Monday, January 19, 2009

Last week was a toughie. Tuesday was an ok day; tiring but overall pretty normal. Then on Wednesday night while teaching I pulled my groin muscle. If you know anything about sports injuries or just the human body in general you probably know that the groin is one of the hardest muscles to heal. It plagues most people for a lifetime. It made me feel awful about myself because you pull your groin, much like any muscle, from the muscles surrounding it being weak. Who wants to feel weak? I have a performance coming up at the end of February and I'm praying it's healed up before then so I can still perform. Then on Thursday i spent most of the day throwing up. The hardest part about it was that Stephen was in class all day and I had no one to take care of me. I'm not sure I've ever wanted a vacation so badly before... 

Saturday, January 10, 2009

The Last Chapter of the Right to Vote

Just to let you all know I got my voter registration card in the mail this week. Is that wasn't overdue I don't know what is! 

All I can do is shake my head.

Thursday, January 1, 2009

How are you?

Such a common question that so many people ask, right? Do you ever answer it honestly? I have to say that I try to. And I tend to only ask that question when I want to know the honest answer from someone. I have a friend who always just shrugs her shoulders or says "eh" when I ask because she doesn't think I really want to hear whats going on with her. But I do. So I assume people want the truth when I'm asked. I have to admit though that I don't always. So for those of you who read my blog this is my honest answer about how I'm doing.

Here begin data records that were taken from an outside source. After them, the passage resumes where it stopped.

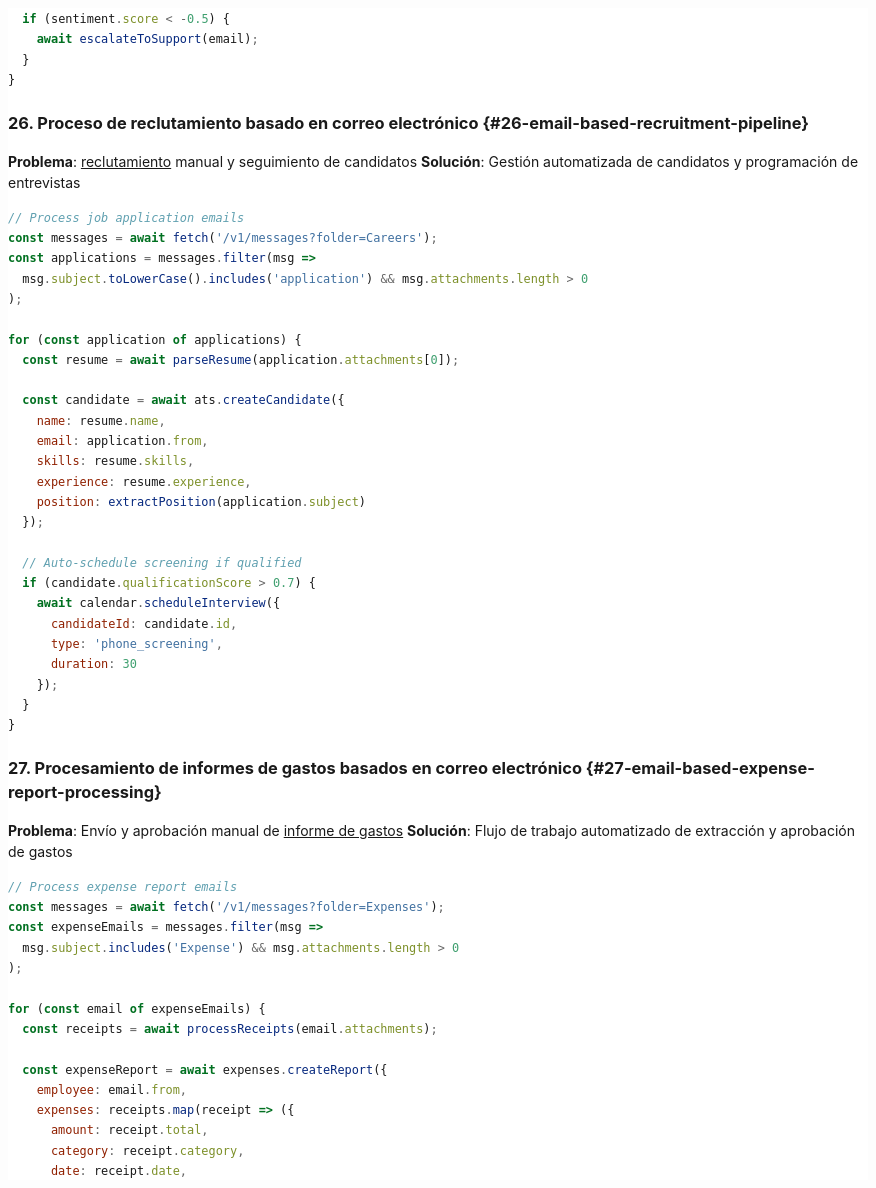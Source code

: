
 ```javascript
  if (sentiment.score < -0.5) {
    await escalateToSupport(email);
  }
}
```

### 26. Proceso de reclutamiento basado en correo electrónico {#26-email-based-recruitment-pipeline}

**Problema**: [reclutamiento](https://en.wikipedia.org/wiki/Recruitment) manual y seguimiento de candidatos
**Solución**: Gestión automatizada de candidatos y programación de entrevistas

```javascript
// Process job application emails
const messages = await fetch('/v1/messages?folder=Careers');
const applications = messages.filter(msg =>
  msg.subject.toLowerCase().includes('application') && msg.attachments.length > 0
);

for (const application of applications) {
  const resume = await parseResume(application.attachments[0]);

  const candidate = await ats.createCandidate({
    name: resume.name,
    email: application.from,
    skills: resume.skills,
    experience: resume.experience,
    position: extractPosition(application.subject)
  });

  // Auto-schedule screening if qualified
  if (candidate.qualificationScore > 0.7) {
    await calendar.scheduleInterview({
      candidateId: candidate.id,
      type: 'phone_screening',
      duration: 30
    });
  }
}
```

### 27. Procesamiento de informes de gastos basados en correo electrónico {#27-email-based-expense-report-processing}

**Problema**: Envío y aprobación manual de [informe de gastos](https://en.wikipedia.org/wiki/Expense_report)
**Solución**: Flujo de trabajo automatizado de extracción y aprobación de gastos

```javascript
// Process expense report emails
const messages = await fetch('/v1/messages?folder=Expenses');
const expenseEmails = messages.filter(msg =>
  msg.subject.includes('Expense') && msg.attachments.length > 0
);

for (const email of expenseEmails) {
  const receipts = await processReceipts(email.attachments);

  const expenseReport = await expenses.createReport({
    employee: email.from,
    expenses: receipts.map(receipt => ({
      amount: receipt.total,
      category: receipt.category,
      date: receipt.date,
```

Over the past few weeks as I've been here in New Jersey everyone has been asking me how I like Grand Rapids and I've been responding with "I hate it". And I do. I'm trying so hard to like it. I hate the snow, a certain type of people, the drivers, the time of day my mailman comes, my neighbors, the traffic lights, the lack of street signs, the fact that I have no friends, pretty much everything. The people who I talk to often know this and I'm sure they are sick of hearing it by now so I'm going to write about what I do like (positive thinking, right?). I like that Grand Rapids is an old city full of history, I like the way my street looks while it's snowing at night, I like the brick roads, I like the public library and the people who I always see everytime I'm there. I like how everyone smiles at each other and makes conversation in the grocery store. I love waking up in the morning and feeling independant (no matter how cold it is), I love that no matter how bad my day was I know that I can come home to my home. I love that the reason I moved my life to a strange and sometimes horrible place was for a man that I love more dearly and deeply than I ever thought I was capable of. And that he feels the same about me. I love that no matter how many inches of snow, wrong turns I make, or how loud my neighbors are, we can laugh together at the end of the day.

So thank you to everyone who has listened to me complain endlessly. I think my New Years resolution is to try to see that greener grass.